15 September 2008

Rambling

You know what?

Sometimes it gets old. It gets old to be the one who is waiting. It gets old to see all your friends have the time of their lives when you face life by yourself. It gets old to let people know that you just are you and there isn’t someone else in your life. That for some reason that you aren’t good enough for someone. That you work and keep busy, but at times you feel so alone in the world.

But, to meet a baby who was just given the gift of life. To know that you will know her for the rest of your life. You are waiting for the day that she calls you and says, “I love and miss you Aunt Kris.” Her twenty-inch body took my breath away. She is so beautiful. I don’t think I can love someone more than I love her. Lilly will always be a part of my life; she will know that she is loved so she won’t go through the pain that I had to go through. To know that God sent his son as a baby to save me. What a precious gift babies are. I don’t think I realized that as much as I do now before I met Baby Lillian.

And to realize that you aren’t with someone because there is someone out they’re waiting for you. To know that you don’t have to change yourself to be loved; you will be loved for the rest of your life just as you are. To realize that there is someone out there for you. That one day your divinely orchestrated life will cross with the person that He made for you. You will realize that this is the man you were to marry. Or you realize that God made you because he wants you all for himself.
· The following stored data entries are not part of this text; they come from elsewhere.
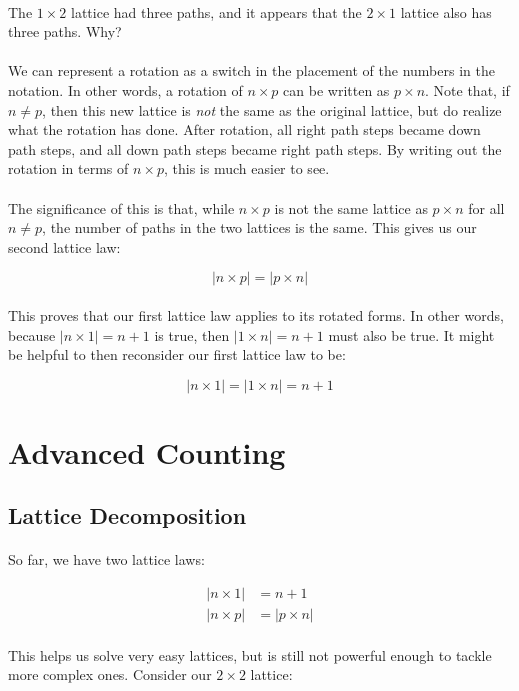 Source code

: \documentclass[12pt]{article}
\newcommand{\p}{\paragraph{}}
\begin{document}
			\p The $1\times2$ lattice had three paths, and it appears that the $2\times1$ lattice also has three paths. Why?
			
			\p We can represent a rotation as a switch in the placement of the numbers in the notation. In other words, a rotation of $n \times p$ can be written as $p \times n$. Note that, if $n \neq p$, then this new lattice is \emph{not} the same as the original lattice, but do realize what the rotation has done. After rotation, all right path steps became down path steps, and all down path steps became right path steps. By writing out the rotation in terms of $n \times p$, this is much easier to see.
			
			\p The significance of this is that, while $n \times p$ is not the same lattice as $p \times n$ for all $n \neq p$, the number of paths in the two lattices is the same. This gives us our second lattice law:
			
			\begin{equation*}
				|n \times p| = |p \times n|
			\end{equation*}
			
			\p This proves that our first lattice law applies to its rotated forms. In other words, because $|n \times 1| = n+1$ is true, then $|1 \times n| = n + 1$ must also be true. It might be helpful to then reconsider our first lattice law to be:
			
			\begin{equation*}
				|n \times 1| = |1 \times n| = n + 1
			\end{equation*}
			
	\section{Advanced Counting}
	
		\subsection{Lattice Decomposition}
			
			\p So far, we have two lattice laws:
			
			\begin{align*}
				|n \times 1| &= n + 1 \\
				|n \times p| &= |p \times n|
			\end{align*}
			
			\p This helps us solve very easy lattices, but is still not powerful enough to tackle more complex ones. Consider our $2 \times 2$ lattice:
			
\end{document}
He didn’t make you a husband because he wants you to whole-heartedly serve him for the rest of your life. He wants you to focus on him and his work. It will be worth it.

We just have to be okay with God’s plan. I don’t know God’s plan for my life for tomorrow. I don’t know where I will be in five years except for in constant communion with him, serving in his kingdom wherever he tells me I need to go. That's the only constant that I know will be there in the future.

The bad doesn’t seem so bad when you realize we were created as eternal beings. The promise of the future makes living for Jesus worth every hardship. Knowing Him is worth so much more than the worries of the world.

Just some of my ramblings from today. Praying for each of you.